→ How to complete this task
Look through the entries below. Report each line that has the word "streamflow" in it.

→ Dataset records
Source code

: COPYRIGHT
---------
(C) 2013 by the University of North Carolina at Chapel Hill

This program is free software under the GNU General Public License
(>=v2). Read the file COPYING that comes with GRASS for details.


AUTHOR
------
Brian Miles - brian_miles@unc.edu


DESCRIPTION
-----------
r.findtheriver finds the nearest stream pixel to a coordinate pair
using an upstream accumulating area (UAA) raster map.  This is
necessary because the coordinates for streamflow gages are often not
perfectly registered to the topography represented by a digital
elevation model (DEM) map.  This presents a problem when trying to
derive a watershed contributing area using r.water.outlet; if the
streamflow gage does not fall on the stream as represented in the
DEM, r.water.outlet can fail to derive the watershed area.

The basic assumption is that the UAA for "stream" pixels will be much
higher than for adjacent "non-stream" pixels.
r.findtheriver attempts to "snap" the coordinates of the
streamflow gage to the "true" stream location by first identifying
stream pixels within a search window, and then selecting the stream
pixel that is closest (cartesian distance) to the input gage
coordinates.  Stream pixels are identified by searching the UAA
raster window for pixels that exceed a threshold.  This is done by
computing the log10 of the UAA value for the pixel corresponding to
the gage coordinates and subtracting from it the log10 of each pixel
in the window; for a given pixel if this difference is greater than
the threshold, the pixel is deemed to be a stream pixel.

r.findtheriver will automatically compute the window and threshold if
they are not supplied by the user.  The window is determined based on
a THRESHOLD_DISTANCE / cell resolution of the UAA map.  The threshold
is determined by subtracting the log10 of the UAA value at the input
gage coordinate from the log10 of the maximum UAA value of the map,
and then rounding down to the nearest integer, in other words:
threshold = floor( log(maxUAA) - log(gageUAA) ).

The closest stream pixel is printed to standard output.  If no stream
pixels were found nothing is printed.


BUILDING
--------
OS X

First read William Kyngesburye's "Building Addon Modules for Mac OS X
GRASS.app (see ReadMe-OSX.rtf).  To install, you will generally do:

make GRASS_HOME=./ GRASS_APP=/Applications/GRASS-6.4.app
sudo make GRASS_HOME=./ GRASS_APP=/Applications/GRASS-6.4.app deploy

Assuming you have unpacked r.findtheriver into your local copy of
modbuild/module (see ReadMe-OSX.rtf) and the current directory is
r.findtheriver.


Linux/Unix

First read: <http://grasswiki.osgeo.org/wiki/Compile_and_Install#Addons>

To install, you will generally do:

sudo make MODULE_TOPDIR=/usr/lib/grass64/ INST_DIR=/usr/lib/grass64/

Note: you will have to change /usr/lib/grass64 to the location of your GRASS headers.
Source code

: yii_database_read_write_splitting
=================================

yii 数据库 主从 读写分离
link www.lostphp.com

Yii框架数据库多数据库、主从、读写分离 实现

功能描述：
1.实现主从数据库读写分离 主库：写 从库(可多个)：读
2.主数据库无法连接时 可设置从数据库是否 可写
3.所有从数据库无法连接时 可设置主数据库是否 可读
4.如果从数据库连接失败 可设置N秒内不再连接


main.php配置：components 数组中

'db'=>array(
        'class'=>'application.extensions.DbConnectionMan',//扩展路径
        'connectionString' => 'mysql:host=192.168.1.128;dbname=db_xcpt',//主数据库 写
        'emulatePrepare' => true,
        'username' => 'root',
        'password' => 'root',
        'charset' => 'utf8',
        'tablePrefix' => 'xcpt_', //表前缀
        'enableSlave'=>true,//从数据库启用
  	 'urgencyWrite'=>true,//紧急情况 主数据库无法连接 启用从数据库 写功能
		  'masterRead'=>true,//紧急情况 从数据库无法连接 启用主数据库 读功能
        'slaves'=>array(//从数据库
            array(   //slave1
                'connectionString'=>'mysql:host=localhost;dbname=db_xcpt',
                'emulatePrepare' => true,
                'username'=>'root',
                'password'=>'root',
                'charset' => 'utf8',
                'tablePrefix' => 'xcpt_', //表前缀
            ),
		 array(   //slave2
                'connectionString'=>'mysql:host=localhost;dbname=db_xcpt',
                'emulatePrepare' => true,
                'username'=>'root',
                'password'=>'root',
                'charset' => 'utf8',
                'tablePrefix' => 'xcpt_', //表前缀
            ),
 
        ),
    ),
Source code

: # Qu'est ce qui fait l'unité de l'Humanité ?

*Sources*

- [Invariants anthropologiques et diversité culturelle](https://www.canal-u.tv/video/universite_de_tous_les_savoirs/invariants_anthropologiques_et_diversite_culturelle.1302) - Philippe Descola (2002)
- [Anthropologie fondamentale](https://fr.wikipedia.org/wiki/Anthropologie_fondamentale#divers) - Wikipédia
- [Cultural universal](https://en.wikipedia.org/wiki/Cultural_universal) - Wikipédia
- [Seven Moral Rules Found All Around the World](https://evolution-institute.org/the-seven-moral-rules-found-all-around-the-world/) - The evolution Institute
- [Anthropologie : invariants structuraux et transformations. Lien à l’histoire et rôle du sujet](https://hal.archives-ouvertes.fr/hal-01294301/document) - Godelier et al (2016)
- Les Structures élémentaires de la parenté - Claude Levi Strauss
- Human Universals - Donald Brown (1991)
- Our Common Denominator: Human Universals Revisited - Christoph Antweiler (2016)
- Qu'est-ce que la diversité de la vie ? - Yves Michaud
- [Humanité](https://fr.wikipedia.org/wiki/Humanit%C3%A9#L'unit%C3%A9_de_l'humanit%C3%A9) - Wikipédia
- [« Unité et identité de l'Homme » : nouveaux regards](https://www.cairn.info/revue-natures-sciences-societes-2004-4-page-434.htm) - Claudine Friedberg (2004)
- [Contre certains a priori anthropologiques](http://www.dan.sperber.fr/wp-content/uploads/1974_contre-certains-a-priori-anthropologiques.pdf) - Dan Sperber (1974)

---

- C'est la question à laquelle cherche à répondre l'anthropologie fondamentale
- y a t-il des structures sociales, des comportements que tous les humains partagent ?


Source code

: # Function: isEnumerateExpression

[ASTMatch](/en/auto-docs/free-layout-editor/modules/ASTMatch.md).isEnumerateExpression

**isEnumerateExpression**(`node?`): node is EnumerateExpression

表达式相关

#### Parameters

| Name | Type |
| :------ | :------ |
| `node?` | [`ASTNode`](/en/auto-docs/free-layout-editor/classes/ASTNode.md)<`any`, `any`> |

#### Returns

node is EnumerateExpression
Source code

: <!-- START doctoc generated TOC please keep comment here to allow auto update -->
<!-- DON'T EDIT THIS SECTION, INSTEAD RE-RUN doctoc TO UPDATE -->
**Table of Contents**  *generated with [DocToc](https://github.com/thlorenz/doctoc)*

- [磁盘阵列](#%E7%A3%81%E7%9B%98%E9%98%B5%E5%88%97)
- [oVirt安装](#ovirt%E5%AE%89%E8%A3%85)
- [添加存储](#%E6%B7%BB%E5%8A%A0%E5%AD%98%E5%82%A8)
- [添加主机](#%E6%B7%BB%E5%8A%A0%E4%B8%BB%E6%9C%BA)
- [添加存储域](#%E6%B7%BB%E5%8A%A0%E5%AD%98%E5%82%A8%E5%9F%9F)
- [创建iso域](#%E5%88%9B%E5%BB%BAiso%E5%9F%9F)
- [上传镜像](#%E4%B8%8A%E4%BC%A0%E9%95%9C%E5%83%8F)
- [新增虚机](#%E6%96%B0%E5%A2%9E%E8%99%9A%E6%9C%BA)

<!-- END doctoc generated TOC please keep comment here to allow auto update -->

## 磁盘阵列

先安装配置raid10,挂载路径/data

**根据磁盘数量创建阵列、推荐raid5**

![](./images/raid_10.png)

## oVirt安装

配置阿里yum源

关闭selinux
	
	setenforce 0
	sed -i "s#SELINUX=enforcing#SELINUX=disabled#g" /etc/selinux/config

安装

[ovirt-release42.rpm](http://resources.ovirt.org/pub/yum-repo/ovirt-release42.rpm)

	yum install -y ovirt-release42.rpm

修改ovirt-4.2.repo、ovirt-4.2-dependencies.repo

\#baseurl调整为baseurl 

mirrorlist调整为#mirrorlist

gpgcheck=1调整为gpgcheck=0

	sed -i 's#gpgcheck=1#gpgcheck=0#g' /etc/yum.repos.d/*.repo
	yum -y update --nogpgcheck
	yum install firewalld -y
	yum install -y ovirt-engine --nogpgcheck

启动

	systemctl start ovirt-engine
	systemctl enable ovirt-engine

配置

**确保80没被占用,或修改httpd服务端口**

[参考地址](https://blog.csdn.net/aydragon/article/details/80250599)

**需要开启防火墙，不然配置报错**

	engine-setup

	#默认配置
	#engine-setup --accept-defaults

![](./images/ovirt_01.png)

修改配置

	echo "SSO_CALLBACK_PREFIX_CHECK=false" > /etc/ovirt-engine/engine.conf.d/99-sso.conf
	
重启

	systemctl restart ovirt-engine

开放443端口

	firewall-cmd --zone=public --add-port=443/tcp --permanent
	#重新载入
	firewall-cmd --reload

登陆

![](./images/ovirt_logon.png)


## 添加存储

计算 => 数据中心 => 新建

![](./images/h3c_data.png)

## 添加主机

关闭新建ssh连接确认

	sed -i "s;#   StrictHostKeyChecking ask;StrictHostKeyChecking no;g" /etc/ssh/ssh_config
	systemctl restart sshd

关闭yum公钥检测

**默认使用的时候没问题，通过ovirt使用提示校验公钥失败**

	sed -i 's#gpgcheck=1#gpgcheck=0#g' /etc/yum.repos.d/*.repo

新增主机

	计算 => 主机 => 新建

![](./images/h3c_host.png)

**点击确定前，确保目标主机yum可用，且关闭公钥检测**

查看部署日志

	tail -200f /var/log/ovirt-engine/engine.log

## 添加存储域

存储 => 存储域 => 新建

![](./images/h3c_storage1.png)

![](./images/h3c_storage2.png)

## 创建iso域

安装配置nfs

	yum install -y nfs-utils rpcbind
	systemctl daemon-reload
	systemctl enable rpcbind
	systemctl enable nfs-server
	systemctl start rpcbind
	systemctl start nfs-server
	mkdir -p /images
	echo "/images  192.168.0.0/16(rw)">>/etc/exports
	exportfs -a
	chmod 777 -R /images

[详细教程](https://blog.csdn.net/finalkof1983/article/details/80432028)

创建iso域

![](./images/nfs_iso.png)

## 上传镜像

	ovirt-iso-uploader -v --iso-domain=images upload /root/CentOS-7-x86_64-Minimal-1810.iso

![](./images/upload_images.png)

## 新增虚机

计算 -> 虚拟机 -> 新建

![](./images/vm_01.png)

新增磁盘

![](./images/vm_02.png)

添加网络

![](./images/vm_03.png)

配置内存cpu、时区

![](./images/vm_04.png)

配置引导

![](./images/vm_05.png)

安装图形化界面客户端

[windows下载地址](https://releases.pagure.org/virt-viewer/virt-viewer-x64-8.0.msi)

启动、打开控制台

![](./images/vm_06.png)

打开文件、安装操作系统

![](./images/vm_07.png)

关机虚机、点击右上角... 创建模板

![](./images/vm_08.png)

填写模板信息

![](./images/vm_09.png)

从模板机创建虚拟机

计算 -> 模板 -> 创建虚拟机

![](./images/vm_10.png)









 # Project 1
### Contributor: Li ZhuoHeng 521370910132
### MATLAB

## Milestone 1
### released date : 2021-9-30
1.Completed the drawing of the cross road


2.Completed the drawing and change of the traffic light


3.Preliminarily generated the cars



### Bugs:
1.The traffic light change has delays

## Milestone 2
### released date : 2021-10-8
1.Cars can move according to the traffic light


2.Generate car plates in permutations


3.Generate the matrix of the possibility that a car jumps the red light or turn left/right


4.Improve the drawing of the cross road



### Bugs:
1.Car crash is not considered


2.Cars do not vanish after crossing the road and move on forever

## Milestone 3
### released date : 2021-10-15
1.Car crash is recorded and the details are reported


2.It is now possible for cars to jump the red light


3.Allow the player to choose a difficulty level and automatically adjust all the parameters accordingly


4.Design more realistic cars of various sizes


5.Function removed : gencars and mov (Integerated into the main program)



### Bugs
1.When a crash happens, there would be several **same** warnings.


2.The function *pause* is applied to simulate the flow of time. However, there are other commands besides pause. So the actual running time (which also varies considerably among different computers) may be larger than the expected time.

→ Answer for the task
necessary because the coordinates for streamflow gages are often not
streamflow gage does not fall on the stream as represented in the
streamflow gage to the "true" stream location by first identifying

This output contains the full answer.